Headen is the winningest Football Coach in the history of D.C. public schools. Eighteen of his former players have been drafted in the National Football League (NFL).  On June 26, 1996, he was the first African-American and the first Washington D.C. inductee into the National High School Coaches Association.

Personal life 

Robert Headen was an only child to Ethel, a housekeeper at a downtown hotel.  He grew up near 17th Street and Kalorama Road Northwest in Washington, D.C and began playing sports at several boys clubs throughout the city.  He developed his football, basketball and baseball skills on the playground. By his senior year at Cardozo High School, he was a three sport starter.   Headen played for coach Sal Hall.

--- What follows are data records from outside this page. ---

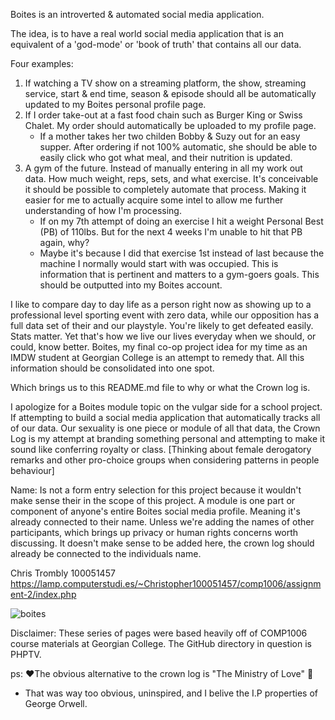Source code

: Boites is an introverted & automated social media application.

The idea, is to have a real world social media application that is an equivalent of a 'god-mode' or 'book of truth' that contains all our data.

Four examples:
1. If watching a TV show on a streaming platform, the show, streaming service, start & end time, season & episode should all be automatically updated to my Boites personal profile page.
2. If I order take-out at a fast food chain such as Burger King or Swiss Chalet. My order should automatically be uploaded to my profile page.
   + If a mother takes her two childen Bobby & Suzy out for an easy supper. After ordering if not 100% automatic, she should be able to easily click who got what meal, and their nutrition is updated.        
3. A gym of the future. Instead of manually entering in all my work out data. How much weight, reps, sets, and what exercise. It's conceivable it should be possible to completely automate that process. Making it easier for me to actually acquire some intel to allow me further understanding of how I'm processing.
   + If on my 7th attempt of doing an exercise I hit a weight Personal Best (PB) of 110lbs. But for the next 4 weeks I'm unable to hit that PB again, why?
   + Maybe it's because I did that exercise 1st instead of last because the machine I normally would start with was occupied. This is information that is pertinent and matters to a gym-goers goals. This should be outputted into my Boites account.
     
  
I like to compare day to day life as a person right now as showing up to a professional level sporting event with zero data, while our opposition has a full data set of their and our playstyle.
You're likely to get defeated easily. Stats matter. Yet that's how we live our lives everyday when we should, or could, know better.
Boites, my final co-op project idea for my time as an IMDW student at Georgian College is an attempt to remedy that.
All this information should be consolidated into one spot.

Which brings us to this README.md file to why or what the Crown log is.

I apologize for a Boites module topic on the vulgar side for a school project.
If attempting to build a social media application that automatically tracks all of our data.
Our sexuality is one piece or module of all that data, the Crown Log is my attempt at branding something personal and attempting to make it sound like conferring royalty or class. [Thinking about female derogatory remarks and other pro-choice groups when considering patterns in people behaviour]

Name:
Is not a form entry selection for this project because it wouldn't make sense their in the scope of this project.
A module is one part or component of anyone's entire Boites social media profile. Meaning it's already connected to their name. Unless we're adding the names of other participants, which brings up privacy or human rights concerns worth discussing. It doesn't make sense to be added here, the crown log should already be connected to the individuals name.

Chris Trombly
100051457
https://lamp.computerstudi.es/~Christopher100051457/comp1006/assignment-2/index.php

![boites](https://github.com/ASpeedyNiNjA/comp1006-Assignment1/assets/106184909/d176b4ab-72d6-4cc4-ad59-17eff3b1dcda)

Disclaimer: These series of pages were based heavily off of COMP1006 course materials at Georgian College. The GitHub directory in question is PHPTV.

ps: &heartsuit;The obvious alternative to the crown log is "The Ministry of Love" &#x1F499;
- That was way too obvious, uninspired, and I belive the I.P properties of George Orwell.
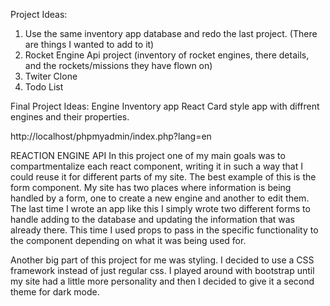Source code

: Project Ideas:
1. Use the same inventory app database and redo the last project. (There are things I wanted to add to it)
2. Rocket Engine Api project (inventory of rocket engines, there details, and the rockets/missions they have flown on)
3. Twiter Clone
4. Todo List

Final Project Ideas:
Engine Inventory app
React Card style app with diffrent engines and their properties.

http://localhost/phpmyadmin/index.php?lang=en


REACTION ENGINE API
In this project one of my main goals was to compartmentalize each react component, writing it in such a way that I could reuse it for different parts of my site. The best example of this is the form component. My site has two places where information is being handled by a form, one to create a new engine and another to edit them. The last time I wrote an app like this I simply wrote two different forms to handle adding to the database and updating the information that was already there. This time I used props to pass in the specific functionality to the component depending on what it was being used for. 

Another big part of this project for me was styling. I decided to use a CSS framework instead of just regular css. I played around with bootstrap until my site had a little more personality and then I decided to give it a second theme for dark mode.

Upon graduating, he went on to star in both football and basketball at St. Augustine's College in Raleigh, North Carolina.  It was there he earned his B.S. degree in Health and Physical Education. While attending, he was inducted into Who's Who Among Students in American Colleges and Universities and Kappa Alpha Psi fraternity. He was also selected All-CIAA Running Back of the Year in 1962. Headen spent the 1963 preseason with the Denver Broncos as a defensive back before returning to Washington.

Coach Headen resides in Washington, D.C., with his wife, Gail. They have four children, three of whom graduated from D.C. public schools, and nine grandchildren.

Coaching career

Cardozo High School

Varsity Football 
Headen accepted a teaching assignment at Cardozo in 1964, his alma mater. From the very beginning of his coaching career, he stressed to his players the importance of discipline, dedication, preparation and teamwork as the building blocks of success, both on the athletic field and in life. In 1968, Headen led Cardozo High School to the first of his record eight D.C. Interscholastic Athletic Association football championships.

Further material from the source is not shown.